Her ne kadar ana hatlarıyla yukarıda bahsettiğimiz disiplin yöntemlerini uygulasak da, bazen istisnalar olmuyor değil. Kimi zaman öyle anlar geliyor ki, çocuğun belli bir şekilde davranması daha çok işimize geldiği için, normal zamanda yapmadığımız bir şeyi yapıveriyoruz. O an için geçici bir rahatlık elde ediyoruz, ama, daha sonra çocuk bu davranışı sürdürmek istiyor. Olmadık zamanda verdiğimiz esneklik, dönüp yine bizim başınızı ağrıtıyor.
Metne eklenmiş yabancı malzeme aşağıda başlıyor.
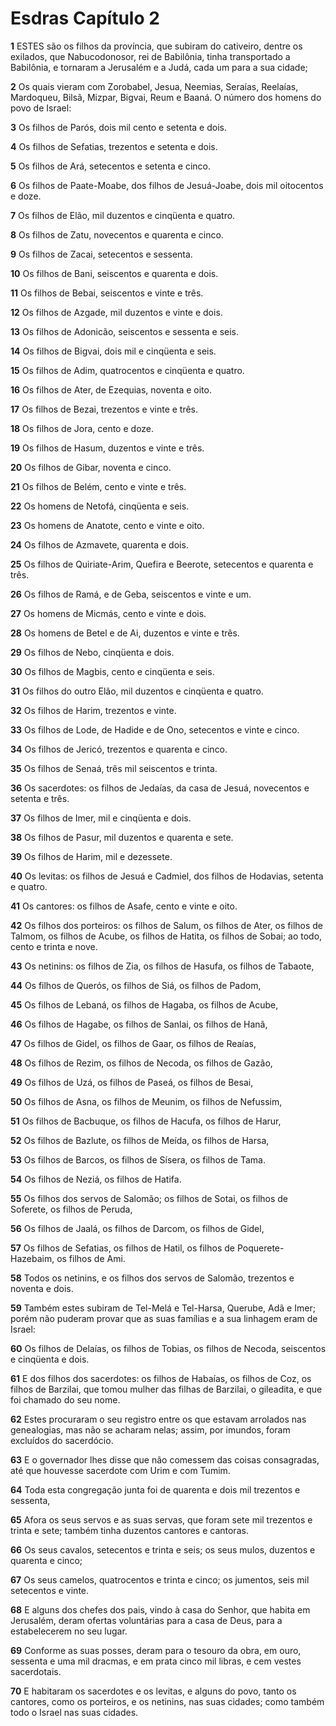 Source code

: # Esdras Capítulo 2

**1** 	ESTES são os filhos da província, que subiram do cativeiro, dentre os exilados, que Nabucodonosor, rei de Babilônia, tinha transportado a Babilônia, e tornaram a Jerusalém e a Judá, cada um para a sua cidade;

**2** 	Os quais vieram com Zorobabel, Jesua, Neemias, Seraías, Reelaías, Mardoqueu, Bilsã, Mizpar, Bigvai, Reum e Baaná. O número dos homens do povo de Israel:

**3** 	Os filhos de Parós, dois mil cento e setenta e dois.

**4** 	Os filhos de Sefatias, trezentos e setenta e dois.

**5** 	Os filhos de Ará, setecentos e setenta e cinco.

**6** 	Os filhos de Paate-Moabe, dos filhos de Jesuá-Joabe, dois mil oitocentos e doze.

**7** 	Os filhos de Elão, mil duzentos e cinqüenta e quatro.

**8** 	Os filhos de Zatu, novecentos e quarenta e cinco.

**9** 	Os filhos de Zacai, setecentos e sessenta.

**10** 	Os filhos de Bani, seiscentos e quarenta e dois.

**11** 	Os filhos de Bebai, seiscentos e vinte e três.

**12** 	Os filhos de Azgade, mil duzentos e vinte e dois.

**13** 	Os filhos de Adonicão, seiscentos e sessenta e seis.

**14** 	Os filhos de Bigvai, dois mil e cinqüenta e seis.

**15** 	Os filhos de Adim, quatrocentos e cinqüenta e quatro.

**16** 	Os filhos de Ater, de Ezequias, noventa e oito.

**17** 	Os filhos de Bezai, trezentos e vinte e três.

**18** 	Os filhos de Jora, cento e doze.

**19** 	Os filhos de Hasum, duzentos e vinte e três.

**20** 	Os filhos de Gibar, noventa e cinco.

**21** 	Os filhos de Belém, cento e vinte e três.

**22** 	Os homens de Netofá, cinqüenta e seis.

**23** 	Os homens de Anatote, cento e vinte e oito.

**24** 	Os filhos de Azmavete, quarenta e dois.

**25** 	Os filhos de Quiriate-Arim, Quefira e Beerote, setecentos e quarenta e três.

**26** 	Os filhos de Ramá, e de Geba, seiscentos e vinte e um.

**27** 	Os homens de Micmás, cento e vinte e dois.

**28** 	Os homens de Betel e de Ai, duzentos e vinte e três.

**29** 	Os filhos de Nebo, cinqüenta e dois.

**30** 	Os filhos de Magbis, cento e cinqüenta e seis.

**31** 	Os filhos do outro Elão, mil duzentos e cinqüenta e quatro.

**32** 	Os filhos de Harim, trezentos e vinte.

**33** 	Os filhos de Lode, de Hadide e de Ono, setecentos e vinte e cinco.

**34** 	Os filhos de Jericó, trezentos e quarenta e cinco.

**35** 	Os filhos de Senaá, três mil seiscentos e trinta.

**36** 	Os sacerdotes: os filhos de Jedaías, da casa de Jesuá, novecentos e setenta e três.

**37** 	Os filhos de Imer, mil e cinqüenta e dois.

**38** 	Os filhos de Pasur, mil duzentos e quarenta e sete.

**39** 	Os filhos de Harim, mil e dezessete.

**40** 	Os levitas: os filhos de Jesuá e Cadmiel, dos filhos de Hodavias, setenta e quatro.

**41** 	Os cantores: os filhos de Asafe, cento e vinte e oito.

**42** 	Os filhos dos porteiros: os filhos de Salum, os filhos de Ater, os filhos de Talmom, os filhos de Acube, os filhos de Hatita, os filhos de Sobai; ao todo, cento e trinta e nove.

**43** 	Os netinins: os filhos de Zia, os filhos de Hasufa, os filhos de Tabaote,

**44** 	Os filhos de Querós, os filhos de Siá, os filhos de Padom,

**45** 	Os filhos de Lebaná, os filhos de Hagaba, os filhos de Acube,

**46** 	Os filhos de Hagabe, os filhos de Sanlai, os filhos de Hanã,

**47** 	Os filhos de Gidel, os filhos de Gaar, os filhos de Reaías,

**48** 	Os filhos de Rezim, os filhos de Necoda, os filhos de Gazão,

**49** 	Os filhos de Uzá, os filhos de Paseá, os filhos de Besai,

**50** 	Os filhos de Asna, os filhos de Meunim, os filhos de Nefussim,

**51** 	Os filhos de Bacbuque, os filhos de Hacufa, os filhos de Harur,

**52** 	Os filhos de Bazlute, os filhos de Meída, os filhos de Harsa,

**53** 	Os filhos de Barcos, os filhos de Sísera, os filhos de Tama.

**54** 	Os filhos de Neziá, os filhos de Hatifa.

**55** 	Os filhos dos servos de Salomão; os filhos de Sotai, os filhos de Soferete, os filhos de Peruda,

**56** 	Os filhos de Jaalá, os filhos de Darcom, os filhos de Gidel,

**57** 	Os filhos de Sefatias, os filhos de Hatil, os filhos de Poquerete-Hazebaim, os filhos de Ami.

**58** 	Todos os netinins, e os filhos dos servos de Salomão, trezentos e noventa e dois.

**59** 	Também estes subiram de Tel-Melá e Tel-Harsa, Querube, Adã e Imer; porém não puderam provar que as suas famílias e a sua linhagem eram de Israel:

**60** 	Os filhos de Delaías, os filhos de Tobias, os filhos de Necoda, seiscentos e cinqüenta e dois.

**61** 	E dos filhos dos sacerdotes: os filhos de Habaías, os filhos de Coz, os filhos de Barzilai, que tomou mulher das filhas de Barzilai, o gileadita, e que foi chamado do seu nome.

**62** 	Estes procuraram o seu registro entre os que estavam arrolados nas genealogias, mas não se acharam nelas; assim, por imundos, foram excluídos do sacerdócio.

**63** 	E o governador lhes disse que não comessem das coisas consagradas, até que houvesse sacerdote com Urim e com Tumim.

**64** 	Toda esta congregação junta foi de quarenta e dois mil trezentos e sessenta,

**65** 	Afora os seus servos e as suas servas, que foram sete mil trezentos e trinta e sete; também tinha duzentos cantores e cantoras.

**66** 	Os seus cavalos, setecentos e trinta e seis; os seus mulos, duzentos e quarenta e cinco;

**67** 	Os seus camelos, quatrocentos e trinta e cinco; os jumentos, seis mil setecentos e vinte.

**68** 	E alguns dos chefes dos pais, vindo à casa do Senhor, que habita em Jerusalém, deram ofertas voluntárias para a casa de Deus, para a estabelecerem no seu lugar.

**69** 	Conforme as suas posses, deram para o tesouro da obra, em ouro, sessenta e uma mil dracmas, e em prata cinco mil libras, e cem vestes sacerdotais.

**70** 	E habitaram os sacerdotes e os levitas, e alguns do povo, tanto os cantores, como os porteiros, e os netinins, nas suas cidades; como também todo o Israel nas suas cidades.

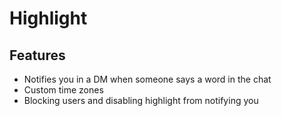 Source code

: # Highlight

## Features
- Notifies you in a DM when someone says a word in the chat
- Custom time zones
- Blocking users and disabling highlight from notifying you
Bu nedenle çok fazla istisna yapılmamasında fayda var. Mesela Can’ın bir kere gözlüğümü eline almasına izin vermiştim. Sonra sürekli istemeye başladı. Hayır deyince de kıyametler kopuyordu. Bu durum geçenlerde hızla gözlüğümü çekerek kırmasıyla sonuçlandı. Kendim ettim, kendim buldum. Yapacak birşey yok.
Can yavaş yavaş “terrible two” denilen ikinci yaş dönemine yaklaşıyor Onun kendini ispatlama, kişiliğini bulma çabaları başlarken, ebeveyn olarak bizi de büyük bir imtihan bekliyor. Acaba istediğimiz disiplin standartlarını devam ettirebilecek miyiz? Aşırı rahatlık ve fazla korumacılık uçlarına kaymadan, ahenkli bir dansla oğlumuzu büyütebilecek miyiz? Bunu zaman gösterecek. Umarım yüzümüz kara çıkmaz. Umarım Can dengeli, mutlu ve bağımsız bir birey olur.